A première vue, le succès de Kasselakis se présente comme une simple combinaison des techniques de com qui font l’essence de la « post-politique » actuelle. Jeune, riche, sportif, ouvertement gay (mais sans promouvoir d’agenda LGBT+ particulier), Kasselakis paraît incarner lui-même l’« image » de nouveauté, celle du « rêve grec » qu’il promet à ses partisans.  La campagne-éclair qui l’amène à la présidence de Syriza est entièrement basée sur des petites vidéos (six, soit un total 43 minutes), de rares interviews (il arrête rapidement un exercice qui le met en difficulté), et, avant tout, sur le recours intensif aux réseaux sociaux.

Le candidat-surprise est aussitôt adoubé par les médias audiovisuels, qui lui assurent une visibilité extraordinaire, entièrement basée sur l’étalage complaisant de son style de vie (son chien, son mari, sa salle de fitness, ses sorties etc.).
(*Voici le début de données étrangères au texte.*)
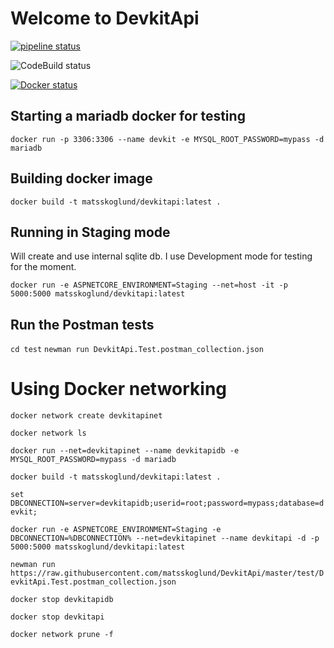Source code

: # Welcome to DevkitApi

[![pipeline status](https://gitlab.com/matsskoglund/DevkitApi/badges/master/pipeline.svg)](https://gitlab.com/matsskoglund/DevkitApi/commits/master)

![CodeBuild status](https://codebuild.eu-west-1.amazonaws.com/badges?uuid=eyJlbmNyeXB0ZWREYXRhIjoib1RGL0E0Y0Nib2taRElyL1ZUTmNWaGVKRENFWkxSQ0x6Y1J3WG0wQys4REpUcmw4OHZ6SWRxbzlOWGxmMmgzVDdWSFo5T1ZzZHlDOXVCOHI2aVBKTWpBPSIsIml2UGFyYW1ldGVyU3BlYyI6Imcrb0FaV1ZiWThSeWdNZ0EiLCJtYXRlcmlhbFNldFNlcmlhbCI6MX0%3D&branch=master)

[![Docker status](https://dockerbuildbadges.quelltext.eu/status.svg?organization=matsskoglund&repository=devkitapiauto)](https://dockerbuildbadges.quelltext.eu/status.svg?organization=matsskoglund&repository=devkitapi)

## Starting a mariadb docker for testing
`docker run -p 3306:3306 --name devkit -e MYSQL_ROOT_PASSWORD=mypass -d mariadb`

## Building docker image
`docker build -t matsskoglund/devkitapi:latest .`

## Running in Staging mode
Will create and use internal sqlite db. I use Development mode for testing for the moment.

`docker run -e ASPNETCORE_ENVIRONMENT=Staging --net=host -it -p 5000:5000 matsskoglund/devkitapi:latest`

## Run the Postman tests
`cd test`
`newman run DevkitApi.Test.postman_collection.json`

# Using Docker networking
`docker network create devkitapinet`

`docker network ls`

`docker run --net=devkitapinet --name devkitapidb -e MYSQL_ROOT_PASSWORD=mypass -d mariadb`

`docker build -t matsskoglund/devkitapi:latest .`

`set DBCONNECTION=server=devkitapidb;userid=root;password=mypass;database=devkit;`

`docker run -e ASPNETCORE_ENVIRONMENT=Staging -e DBCONNECTION=%DBCONNECTION% --net=devkitapinet --name devkitapi -d -p 5000:5000 matsskoglund/devkitapi:latest`

`newman run https://raw.githubusercontent.com/matsskoglund/DevkitApi/master/test/DevkitApi.Test.postman_collection.json`

`docker stop devkitapidb`

`docker stop devkitapi`

`docker network prune -f`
Son discours est à l’image de sa campagne : il se présente comme un visage neuf, « l’homme capable de battre Mitsotakis », dégagé de tout « boulet idéologique » à l’opposé des « hommes (et femmes) d’appareil » qu’il affronte dans le cadre des primaires de Syriza.  
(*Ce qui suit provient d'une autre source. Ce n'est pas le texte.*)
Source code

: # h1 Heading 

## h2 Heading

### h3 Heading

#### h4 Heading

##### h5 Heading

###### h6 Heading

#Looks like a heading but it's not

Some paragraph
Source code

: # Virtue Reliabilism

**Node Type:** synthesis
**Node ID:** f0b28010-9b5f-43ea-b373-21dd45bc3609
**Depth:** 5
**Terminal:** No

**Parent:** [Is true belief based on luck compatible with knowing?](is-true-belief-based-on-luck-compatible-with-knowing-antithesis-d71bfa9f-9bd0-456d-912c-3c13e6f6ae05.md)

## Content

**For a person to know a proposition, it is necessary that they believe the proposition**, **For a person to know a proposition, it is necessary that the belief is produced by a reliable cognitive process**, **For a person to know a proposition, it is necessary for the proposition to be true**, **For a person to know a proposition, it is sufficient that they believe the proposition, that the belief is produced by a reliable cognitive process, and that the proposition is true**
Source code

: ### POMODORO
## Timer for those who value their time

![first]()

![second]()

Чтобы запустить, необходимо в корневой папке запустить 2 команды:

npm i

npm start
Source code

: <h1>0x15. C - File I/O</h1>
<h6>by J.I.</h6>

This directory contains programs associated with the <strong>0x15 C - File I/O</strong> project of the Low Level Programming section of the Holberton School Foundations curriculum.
Lors des interviews, son ignorance des sujets les plus élémentaires de la politique grecque est flagrante. Malgré son succès supposé dans le monde des affaires, il semble ignorer le montant du taux d’imposition des sociétés en Grèce et, nonobstant les saillies « patriotiques » dont il parsème ses discours, il n’a qu’une vague idée des problèmes qu’affronte le pays dans ses rapports avec la Turquie. Ses propositions sont aussi floues que sommaires, mais toutes s’insèrent dans la grammaire néolibérale : moins d’impôts, suppression du service militaire obligatoire et promotion d’une armée de métier, « égalité des chances » et « rêve grec pour tous ».

Peu après son élection à la présidence du parti, il prononce devant l’assemblée générale annuelle du patronat grec un discours remarqué, qui dissipe le nuage de fumée qui a entouré sa campagne. Il y défend une vision qui « ne diabolise pas le capital et le voit comme un outil pour la prospérité, pour la réduction des inégalités à travers une croissance forte ». Selon cette version de la « théorie du ruissellement », le « mot travail doit être un appel à la ‘collaboration’, pour un nouveau contrat social par lequel les travailleurs participent activement à la croissance de l’entreprise ». 
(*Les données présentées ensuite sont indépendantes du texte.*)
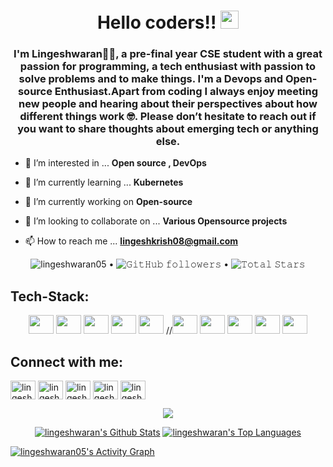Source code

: 

## <h1 align="center">Hello coders!! <img src="https://github.com/TheDudeThatCode/TheDudeThatCode/blob/master/Assets/Hi.gif" width="29">

<h3 align="center">I'm Lingeshwaran🙋‍♂️, a pre-final year CSE student with a great passion for programming, a tech enthusiast with passion to solve problems and to make things.
I'm a Devops and Open-source Enthusiast.Apart from coding I always enjoy meeting new people and hearing about their perspectives about how different things work 🤓. Please don’t hesitate to reach out if you want to share thoughts about emerging tech or anything else.</h3>

- 👀 I’m interested in ... **Open source , DevOps**


- 🌱 I’m currently learning ... **Kubernetes**


- 🔭 I’m currently working on **Open-source**


- 💞️ I’m looking to collaborate on ... **Various Opensource projects**


- 📫 How to reach me ... **lingeshkrish08@gmail.com**


<p align="center">
  <img src="https://komarev.com/ghpvc/?username=lingeshwaran05&label=Profile%20views&color=0e75b6&style=flat" alt="lingeshwaran05" /> • 
  <img alt="𝙶𝚒𝚝𝙷𝚞𝚋 𝚏𝚘𝚕𝚕𝚘𝚠𝚎𝚛𝚜" src="https://img.shields.io/github/followers/lingeshwaran05?label=Followers&style=social"> •   
  <img src="https://img.shields.io/github/stars/lingeshwaran05?label=Stars" alt="𝚃𝚘𝚝𝚊𝚕 𝚂𝚝𝚊𝚛𝚜">
</p>

  <h2 align="left":inline-block>Tech-Stack:</h2>
  <p align="center">
    <img src="https://user-images.githubusercontent.com/76167753/205299602-85551295-928f-43e7-8fe2-c94cf065bf16.png" alt="" height="30" width="40">
    <img src="https://user-images.githubusercontent.com/76167753/205303281-e1896c77-6399-4f5a-bb63-239891427f33.png" alt="" height="30" width="40">
    <img src="https://user-images.githubusercontent.com/76167753/205303438-1088db56-0974-4aa4-9af0-b0e435bf1856.png" alt="" height="30" width="40">
    <img src="https://user-images.githubusercontent.com/76167753/205303550-b7dd5048-7dda-4f66-ba84-b305dd6b4614.png" alt="" height="30" width="40">
    <img src="https://user-images.githubusercontent.com/76167753/205305057-36be1902-3947-4849-9026-ad7d852d1a9d.png" alt="" height="30" width="40">
    //<img src="https://user-images.githubusercontent.com/76167753/205305153-a5a13fb3-5a62-4331-bea6-c80618a0c4a8.png" alt="" height="30" width="40">
    <img src="https://user-images.githubusercontent.com/76167753/205305351-88d0f884-2883-4265-a516-f4bd0f3bb3dc.png" alt="" height="30" width="40">
    <img src="https://user-images.githubusercontent.com/76167753/205305556-73ead348-116d-4e42-9f1f-1b043c7dc6b0.png" alt="" height="30" width="40">
    <img src="https://user-images.githubusercontent.com/76167753/205305649-18016b23-c784-4aeb-9f31-56684c0de40d.png" alt="" height="30" width="40">
    <img src="https://user-images.githubusercontent.com/76167753/205305777-3c18ed62-8ed3-420f-98ef-aba5e2252ca0.png" alt="" height="30" width="40">

    

<h2 align="left":inline-block>Connect with me:</h2>
<p align="left">
<a href="https://twitter.com/lingeshtwt" target="blank"><img align="center" src="https://raw.githubusercontent.com/rahuldkjain/github-profile-readme-generator/master/src/images/icons/Social/twitter.svg" alt="lingeshwaran" height="30" width="40" /></a>
<a href="https://www.linkedin.com/in/lingeshwaran-k-6a189620b/" target="blank"><img align="center" src="https://raw.githubusercontent.com/rahuldkjain/github-profile-readme-generator/master/src/images/icons/Social/linked-in-alt.svg" alt="lingeshwaran" height="30" width="40" /></a>
<a href="https://leetcode.com/lingeshwaran470" target="blank"><img align="center" src="https://raw.githubusercontent.com/rahuldkjain/github-profile-readme-generator/master/src/images/icons/Social/leet-code.svg" alt="lingeshwaran470" height="30" width="40" /></a>
<a href="https://auth.geeksforgeeks.org/user/lingeshkrish08/practice" target="blank"><img align="center" src="https://raw.githubusercontent.com/rahuldkjain/github-profile-readme-generator/master/src/images/icons/Social/geeks-for-geeks.svg" alt="lingeshwaran" height="30" width="40" /></a>
  <a href="https://www.showwcase.com/lingeshwaran05" target="blank"><img align="center" src="https://user-images.githubusercontent.com/63599802/152037815-1ba1ba6e-7f3a-455e-a51e-7fb2619ea519.png" alt ="lingeshwaran" height="30" width="40" /></a>
</p>


<p align="center">
  <a>
    <img align="center" src="https://github-readme-streak-stats.herokuapp.com/?user=lingeshwaran05&theme=dark&hide_border=true"/>
  </a>
</p>
<p align="center">
 <a href="https://github.com/lingeshwaran05/github-readme-stats"><img alt="lingeshwaran's Github Stats" src="https://github-readme-stats.vercel.app/api?username=lingeshwaran05&show_icons=true&count_private=true&theme=react&hide_border=true&bg_color=0D1117" /></a>
  <a href="https://github.com/lingeshwaran05/github-readme-stats"><img alt="lingeshwaran's Top Languages" src="https://github-readme-stats.vercel.app/api/top-langs/?username=lingeshwaran05&langs_count=8&count_private=true&layout=compact&theme=react&hide_border=true&bg_color=0D1117" /></a>

 </p>
 <a href="https://github.com/lingeshwaran05/github-readme-activity-graph"><img alt="lingeshwaran05's Activity Graph" src="https://activity-graph.herokuapp.com/graph?username=lingeshwaran05&bg_color=0D1117&color=5BCDEC&line=5BCDEC&point=5BCDEC&hide_border=true" /></a>
 
</div>

<!---
lingeshwaran05/lingeshwaran05 is a ✨ special ✨ repository because its `README.md` (this file) appears on your GitHub profile.
You can click the Preview link to take a look at your changes.
--->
La clé du succès de Kasselakis se trouve sans doute dans cette adéquation entre un discours à peu près vide de contenu, au sens où il se contente de surfer sur les clichés (au sens imagé) du néolibéralisme, et son incarnation dans un visage juvénile, dépourvu de toute épaisseur, donc entièrement modelable (et modelé) par les techniques de la com. Il apparaît comme la transposition dans le champ de la politique de la figure de l’« ambianceur », pour reprendre une catégorie de Nicolas Vieillescazes : quelqu’un qui diffuse une certaine vision, en l’occurrence néolibérale, mais de façon vague, quasiment subreptice, qui évite toute affirmation et propos « clivant » et se fond ainsi dans l’ « ambiance » régnante, puissamment aidé en cela par son (apparente) absence de passé. Davantage qu’une véritable singularité, Kasselakis apparaît comme un produit d’algorithmes, simple figuration de la logique anonyme du système politique et de l’ordre social dont il est l’expression. 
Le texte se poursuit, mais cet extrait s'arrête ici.